Separate trials
17The first ground asserts that her Honour erred in refusing to order separate trials of each of the counts. The second, alternative, ground complains of her refusal to order the trial of the first count separately from the other three counts. These grounds can be dealt with together.
18In fact, the application before the trial judge was that each of counts 1 and 2 be tried alone, with counts 3 and 4 being tried together. Her Honour rejected the application, giving reasons published as a separate judgment.
19In this court the Crown prosecutor took no point about the fact that the grounds of appeal do not reflect the application that had been made at the trial. It is, of course, appropriate to consider her Honour's reasons for refusing the application but, strictly speaking, the grounds do not address the question which falls for this court's consideration. What we must decide is whether, in the light of the conduct of the trial and the issues ventilated, the joint trial of the counts occasioned a miscarriage of justice. However, no point was taken about the terms of the grounds on that basis either, and I am content to consider the question of miscarriage on the basis of the submissions, written and oral, in the appeal.
20The trial judge considered the application in the light of the relevant provisions of the Criminal Procedure Act 1986. Section 29(1)(c) permits the joint trial of two or more counts where the alleged offences "form or are part of a series of offences of the same or a similar character." However, by s 21(2)(a), a trial court may order a separate trial of any count or counts in an indictment if "an accused person may be prejudiced or embarrassed in his or her defence by reason of being charged with more than one offence in the same indictment ... ."
21The Crown prosecutor at the trial argued for a joint trial of the counts on the basis that the evidence in relation to each count was admissible in relation to the others, although he did not rely upon it as tendency evidence. Her Honour noted that "the essence of the Crown's submission" was that "the whole of the evidence is admissible to show the true nature of the business it alleges the accused was conducting, being a business involving sourcing drugs, including importing drugs, and selling drugs."
22Her Honour referred to the principles enunciated by the High Court in Harriman v The Queen (1989) 167 CLR 590, considered by this court in R v Quach [2002] NSWCCA 519, 137 A Crim R 345. She accepted the Crown prosecutor's submission, saying that she was "persuaded that the evidence the Crown intends to tender in respect of each count has high probative value in respect of the other counts in the way the Crown has outlined, ... , which high probative value well outweighs any prejudicial effect it may have on the accused." She added that directions to the jury as to the purpose of the evidence should prevent any prejudice or improper use of it.
23Her Honour noted a submission by defence counsel that, if the counts were heard together, there was a risk that the appellant's defence in relation to one count may prejudice him in relation to the others.

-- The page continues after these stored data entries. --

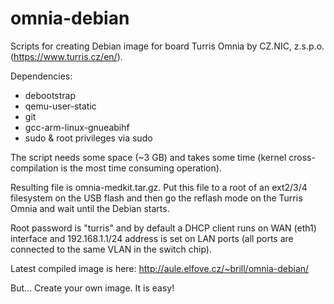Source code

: omnia-debian
============

Scripts for creating Debian image for board Turris Omnia
by CZ.NIC, z.s.p.o. (https://www.turris.cz/en/).

Dependencies:

 * debootstrap
 * qemu-user-static
 * git
 * gcc-arm-linux-gnueabihf
 * sudo & root privileges via sudo

The script needs some space (~3 GB) and takes some time (kernel
cross-compilation is the most time consuming operation).

Resulting file is omnia-medkit.tar.gz. Put this file to a root of
an ext2/3/4 filesystem on the USB flash and then go the reflash mode
on the Turris Omnia and wait until the Debian starts.

Root password is "turris" and by default a DHCP client runs on WAN
(eth1) interface and 192.168.1.1/24 address is set on LAN ports (all
ports are connected to the same VLAN in the switch chip).

Latest compiled image is here:
http://aule.elfove.cz/~brill/omnia-debian/

But... Create your own image. It is easy!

She found that risk difficult to assess, as counsel had not elaborated on what those defences would be. In this court the defences raised were the centrepiece of the argument on behalf of the appellant.
24Neither counsel for the appellant nor for the Crown in this court had appeared at the trial. Counsel for the appellant, Mr Brassil, argued that the evidence in respect of each count did not have the probative value in respect of the others for which the Crown contended, and that the joint trial of the counts was gravely prejudicial to the appellant. He referred to the different defences raised to each of the counts, which I have set out above. These emerged from the evidence of the appellant, which was supported in part by the evidence of his ex-partner, Ms Le. Mr Brassil submitted that the joint trial would have "left the jury with a great deal of scepticism" about each of those defences.
25His fallback position, expressed in ground 2, was that, while the money laundering and drug supply counts might have been linked in such a way as to warrant their trial together, the importation count should have been tried separately. He argued that evidence of the appellant's involvement in the supply of drugs did not have the requisite probative force in respect of the allegation of importation, just as evidence of his involvement in the importation did not have that probative force in respect of the allegation of his being a supplier. The broad assertion by the Crown that the four counts demonstrated the appellant's involvement in a drug supply business, he submitted, was not justified by the evidence.
26Mr Brassil also submitted that to allow the evidence of the counts to be used in that way was effectively to introduce tendency evidence, even though the Crown had not presented it as such. That being so, he argued, it should have been submitted to the test of significant probative value under s 97 of the Evidence Act 1995 and to the assessment of its probative value against its prejudicial effect required by s 101(2). That was not done and, his argument continued, the evidence may well have been found to be inadmissible if it had been.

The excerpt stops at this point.